For my 4th year project I conducted a field based investigation of the facies controls on deformation band development within a mixed Aeolian-fluvial formation of the Sherwood sandstone group. Particularly the effect of grain size distribution on deformation band density and geometry within a fluvial end member unit.
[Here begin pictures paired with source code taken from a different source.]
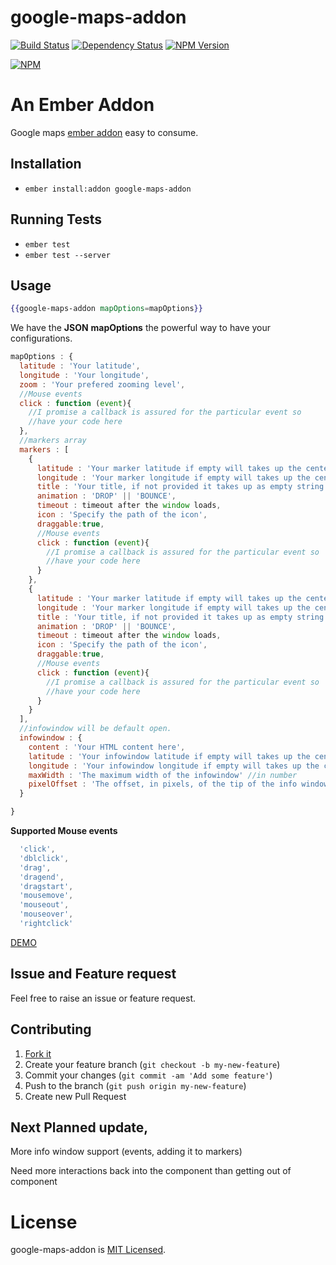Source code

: # google-maps-addon

[![Build Status](https://travis-ci.org/SamvelRaja/google-maps-addon.svg?branch=master)](https://travis-ci.org/SamvelRaja/google-maps-addon) [![Dependency Status][david-image]][david-url] [![NPM Version][npm-image]][npm-url]

[![NPM](https://nodei.co/npm/google-maps-addon.png)](https://nodei.co/npm/google-maps-addon/)

# An Ember Addon

Google maps [ember addon](http://www.emberaddons.com/) easy to consume.


## Installation

* `ember install:addon google-maps-addon`


## Running Tests

* `ember test`
* `ember test --server`

## Usage

```hbs
{{google-maps-addon mapOptions=mapOptions}}
```

We have the **JSON** **mapOptions** the powerful way to have your configurations.


```js
mapOptions : {
  latitude : 'Your latitude',
  longitude : 'Your longitude',
  zoom : 'Your prefered zooming level',
  //Mouse events
  click : function (event){
    //I promise a callback is assured for the particular event so
    //have your code here
  },
  //markers array
  markers : [
    {
      latitude : 'Your marker latitude if empty will takes up the center latitude',
      longitude : 'Your marker longitude if empty will takes up the center longitude',
      title : 'Your title, if not provided it takes up as empty string',
      animation : 'DROP' || 'BOUNCE',
      timeout : timeout after the window loads,
      icon : 'Specify the path of the icon',
      draggable:true,
      //Mouse events
      click : function (event){
        //I promise a callback is assured for the particular event so
        //have your code here
      }
    },
    {
      latitude : 'Your marker latitude if empty will takes up the center latitude',
      longitude : 'Your marker longitude if empty will takes up the center longitude',
      title : 'Your title, if not provided it takes up as empty string',
      animation : 'DROP' || 'BOUNCE',
      timeout : timeout after the window loads,
      icon : 'Specify the path of the icon',
      draggable:true,
      //Mouse events
      click : function (event){
        //I promise a callback is assured for the particular event so
        //have your code here
      }
    }
  ],
  //infowindow will be default open.
  infowindow : {
    content : 'Your HTML content here',
    latitude : 'Your infowindow latitude if empty will takes up the center latitude',
    longitude : 'Your infowindow longitude if empty will takes up the center longitude',
    maxWidth : 'The maximum width of the infowindow' //in number
    pixelOffset : 'The offset, in pixels, of the tip of the info window from the point on the map at whose geographical coordinates the info window is anchored. If an InfoWindow is opened with an anchor, the pixelOffset will be calculated from the anchors anchorPoint property.'
  }

}
```

**Supported Mouse events**

```js
  'click',
  'dblclick',
  'drag',
  'dragend',
  'dragstart',
  'mousemove',
  'mouseout',
  'mouseover',
  'rightclick'
```

[DEMO](http://samvelraja.github.io/#/demos/googlemaps)

## Issue and Feature request

Feel free to raise an issue or feature request.


## Contributing

1. [Fork it](https://github.com/SamvelRaja/google-maps-addon/fork)
2. Create your feature branch (`git checkout -b my-new-feature`)
3. Commit your changes (`git commit -am 'Add some feature'`)
4. Push to the branch (`git push origin my-new-feature`)
5. Create new Pull Request

## Next Planned update,

More info window support (events, adding it to markers)

Need more interactions back into the component than getting out of component

# License

google-maps-addon is [MIT Licensed](https://github.com/SamvelRaja/google-maps-addon/blob/master/LICENSE.md).

[npm-url]: https://www.npmjs.com/package/google-maps-addon
[npm-image]: https://img.shields.io/npm/v/google-maps-addon.svg
[david-url]: https://david-dm.org/samvelraja/google-maps-addon#info=dependencies
[david-image]: https://david-dm.org/samvelraja/google-maps-addon.svg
This put me in perfect stead to continue this research on a grander scale by undertaking a PhD at Keele.

Research and scholarship


Sedimentary controls on secondary processes: Deformation bands in reservoirs

Supervisors: Dr Ian Stimpson (Keele)

Dr Oliver Wakefield (BGS)


The type and distribution of lithofacies, borne of primary sedimentological processes, has a direct control on the physical properties of sediment bodies, and it is therefore unsurprising that facies distributions exert some control on the development and distribution of small-scale structures, such as deformation bands, which are the main deformation element of fault zones in porous sandstones [1].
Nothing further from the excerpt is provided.